**Pictures paired with source code**
***

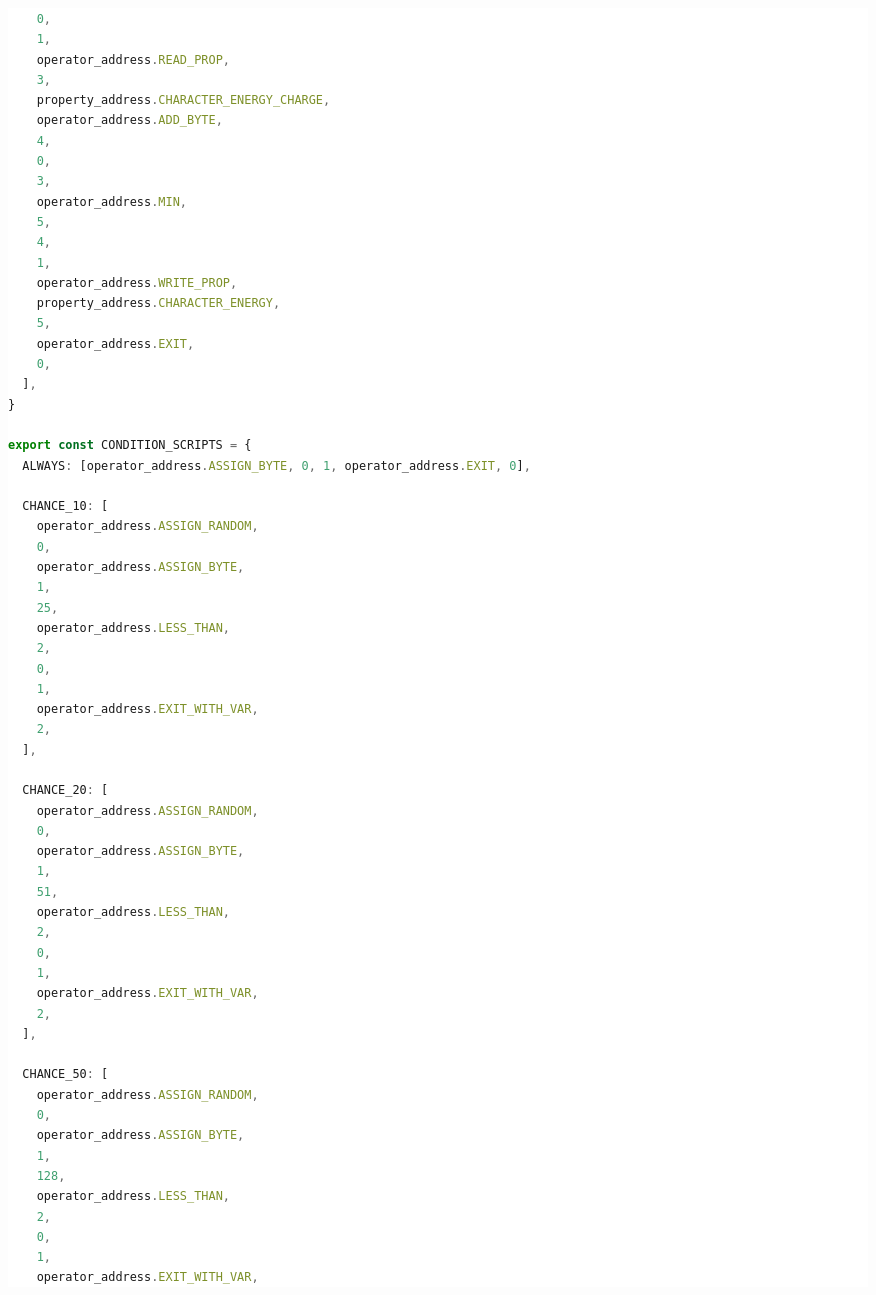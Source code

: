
 ```typescript
    0,
    1,
    operator_address.READ_PROP,
    3,
    property_address.CHARACTER_ENERGY_CHARGE,
    operator_address.ADD_BYTE,
    4,
    0,
    3,
    operator_address.MIN,
    5,
    4,
    1,
    operator_address.WRITE_PROP,
    property_address.CHARACTER_ENERGY,
    5,
    operator_address.EXIT,
    0,
  ],
}

export const CONDITION_SCRIPTS = {
  ALWAYS: [operator_address.ASSIGN_BYTE, 0, 1, operator_address.EXIT, 0],

  CHANCE_10: [
    operator_address.ASSIGN_RANDOM,
    0,
    operator_address.ASSIGN_BYTE,
    1,
    25,
    operator_address.LESS_THAN,
    2,
    0,
    1,
    operator_address.EXIT_WITH_VAR,
    2,
  ],

  CHANCE_20: [
    operator_address.ASSIGN_RANDOM,
    0,
    operator_address.ASSIGN_BYTE,
    1,
    51,
    operator_address.LESS_THAN,
    2,
    0,
    1,
    operator_address.EXIT_WITH_VAR,
    2,
  ],

  CHANCE_50: [
    operator_address.ASSIGN_RANDOM,
    0,
    operator_address.ASSIGN_BYTE,
    1,
    128,
    operator_address.LESS_THAN,
    2,
    0,
    1,
    operator_address.EXIT_WITH_VAR,
```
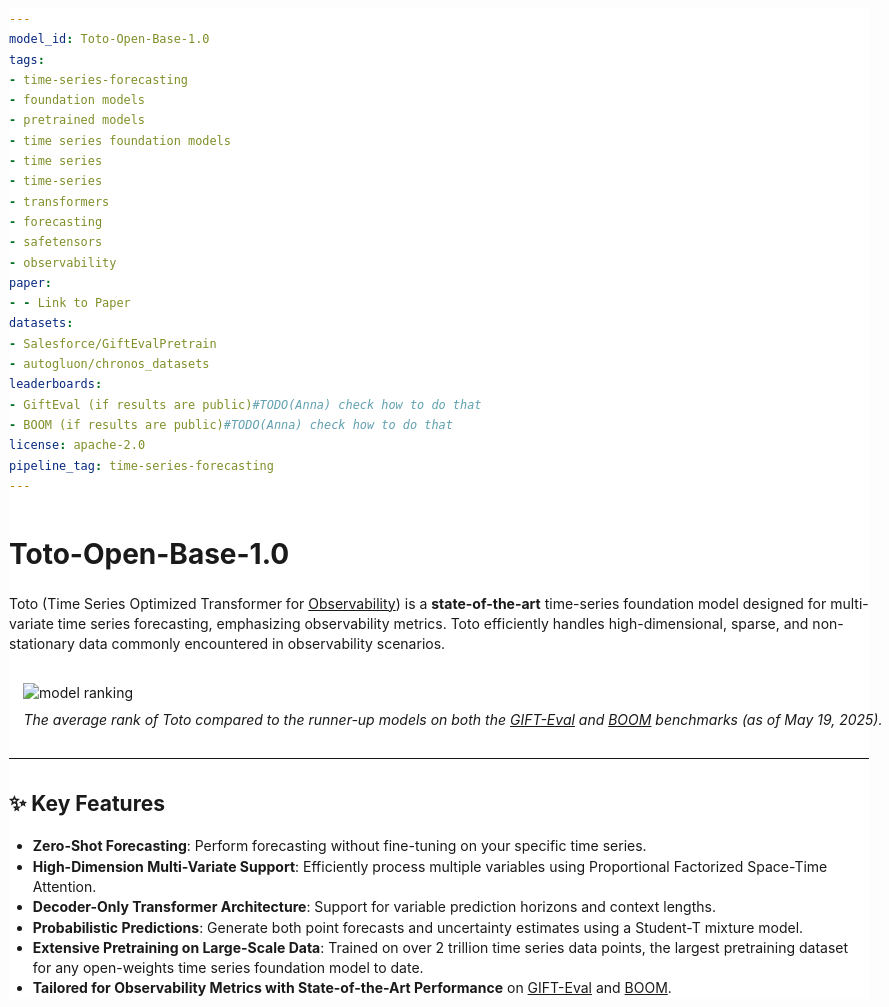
 ```yaml
---
model_id: Toto-Open-Base-1.0
tags:
- time-series-forecasting
- foundation models
- pretrained models
- time series foundation models
- time series
- time-series
- transformers
- forecasting
- safetensors
- observability
paper:
- - Link to Paper
datasets:
- Salesforce/GiftEvalPretrain
- autogluon/chronos_datasets
leaderboards:
- GiftEval (if results are public)#TODO(Anna) check how to do that
- BOOM (if results are public)#TODO(Anna) check how to do that
license: apache-2.0
pipeline_tag: time-series-forecasting
---
```

# Toto-Open-Base-1.0

Toto (Time Series Optimized Transformer for [Observability](https://www.datadoghq.com/knowledge-center/observability/)) is a **state-of-the-art** time-series foundation model designed for multi-variate time series forecasting, emphasizing observability metrics. Toto efficiently handles high-dimensional, sparse, and non-stationary data commonly encountered in observability scenarios.

<div style="width: 100%; margin: auto; padding: 1rem;">
  <img src="figures/rankings.png" alt="model ranking" style="width: 100%; height: auto;" />
  <em style="display: block; margin-top: 0.5rem; text-align: center;">
    The average rank of Toto compared to the runner-up models on both the <a href="https://huggingface.co/spaces/Salesforce/GIFT-Eval">GIFT-Eval</a> and <a href="https://huggingface.co/datasets/Datadog/BOOM">BOOM</a> benchmarks (as of May 19, 2025).
  </em>
</div>

---

## ✨ Key Features

- **Zero-Shot Forecasting**: Perform forecasting without fine-tuning on your specific time series.
- **High-Dimension Multi-Variate Support**: Efficiently process multiple variables using Proportional Factorized Space-Time Attention.
- **Decoder-Only Transformer Architecture**: Support for variable prediction horizons and context lengths.
- **Probabilistic Predictions**: Generate both point forecasts and uncertainty estimates using a Student-T mixture model.
- **Extensive Pretraining on Large-Scale Data**: Trained on over 2 trillion time series data points, the largest pretraining dataset for any open-weights time series foundation model to date.
- **Tailored for Observability Metrics with State-of-the-Art Performance** on [GIFT-Eval](https://huggingface.co/spaces/Salesforce/GIFT-Eval) and [BOOM](https://huggingface.co/datasets/Datadog/BOOM).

***

Your answer must be the entries repeated exactly, with no pictures.

Source code

:
 ```typescript
    0,
    1,
    operator_address.READ_PROP,
    3,
    property_address.CHARACTER_ENERGY_CHARGE,
    operator_address.ADD_BYTE,
    4,
    0,
    3,
    operator_address.MIN,
    5,
    4,
    1,
    operator_address.WRITE_PROP,
    property_address.CHARACTER_ENERGY,
    5,
    operator_address.EXIT,
    0,
  ],
}

export const CONDITION_SCRIPTS = {
  ALWAYS: [operator_address.ASSIGN_BYTE, 0, 1, operator_address.EXIT, 0],

  CHANCE_10: [
    operator_address.ASSIGN_RANDOM,
    0,
    operator_address.ASSIGN_BYTE,
    1,
    25,
    operator_address.LESS_THAN,
    2,
    0,
    1,
    operator_address.EXIT_WITH_VAR,
    2,
  ],

  CHANCE_20: [
    operator_address.ASSIGN_RANDOM,
    0,
    operator_address.ASSIGN_BYTE,
    1,
    51,
    operator_address.LESS_THAN,
    2,
    0,
    1,
    operator_address.EXIT_WITH_VAR,
    2,
  ],

  CHANCE_50: [
    operator_address.ASSIGN_RANDOM,
    0,
    operator_address.ASSIGN_BYTE,
    1,
    128,
    operator_address.LESS_THAN,
    2,
    0,
    1,
    operator_address.EXIT_WITH_VAR,
```
 ```yaml
---
model_id: Toto-Open-Base-1.0
tags:
- time-series-forecasting
- foundation models
- pretrained models
- time series foundation models
- time series
- time-series
- transformers
- forecasting
- safetensors
- observability
paper:
- - Link to Paper
datasets:
- Salesforce/GiftEvalPretrain
- autogluon/chronos_datasets
leaderboards:
- GiftEval (if results are public)#TODO(Anna) check how to do that
- BOOM (if results are public)#TODO(Anna) check how to do that
license: apache-2.0
pipeline_tag: time-series-forecasting
---
```

# Toto-Open-Base-1.0

Toto (Time Series Optimized Transformer for [Observability](https://www.datadoghq.com/knowledge-center/observability/)) is a **state-of-the-art** time-series foundation model designed for multi-variate time series forecasting, emphasizing observability metrics. Toto efficiently handles high-dimensional, sparse, and non-stationary data commonly encountered in observability scenarios.

<div style="width: 100%; margin: auto; padding: 1rem;">
  <img src="figures/rankings.png" alt="model ranking" style="width: 100%; height: auto;" />
  <em style="display: block; margin-top: 0.5rem; text-align: center;">
    The average rank of Toto compared to the runner-up models on both the <a href="https://huggingface.co/spaces/Salesforce/GIFT-Eval">GIFT-Eval</a> and <a href="https://huggingface.co/datasets/Datadog/BOOM">BOOM</a> benchmarks (as of May 19, 2025).
  </em>
</div>

---

## ✨ Key Features

- **Zero-Shot Forecasting**: Perform forecasting without fine-tuning on your specific time series.
- **High-Dimension Multi-Variate Support**: Efficiently process multiple variables using Proportional Factorized Space-Time Attention.
- **Decoder-Only Transformer Architecture**: Support for variable prediction horizons and context lengths.
- **Probabilistic Predictions**: Generate both point forecasts and uncertainty estimates using a Student-T mixture model.
- **Extensive Pretraining on Large-Scale Data**: Trained on over 2 trillion time series data points, the largest pretraining dataset for any open-weights time series foundation model to date.
- **Tailored for Observability Metrics with State-of-the-Art Performance** on [GIFT-Eval](https://huggingface.co/spaces/Salesforce/GIFT-Eval) and [BOOM](https://huggingface.co/datasets/Datadog/BOOM).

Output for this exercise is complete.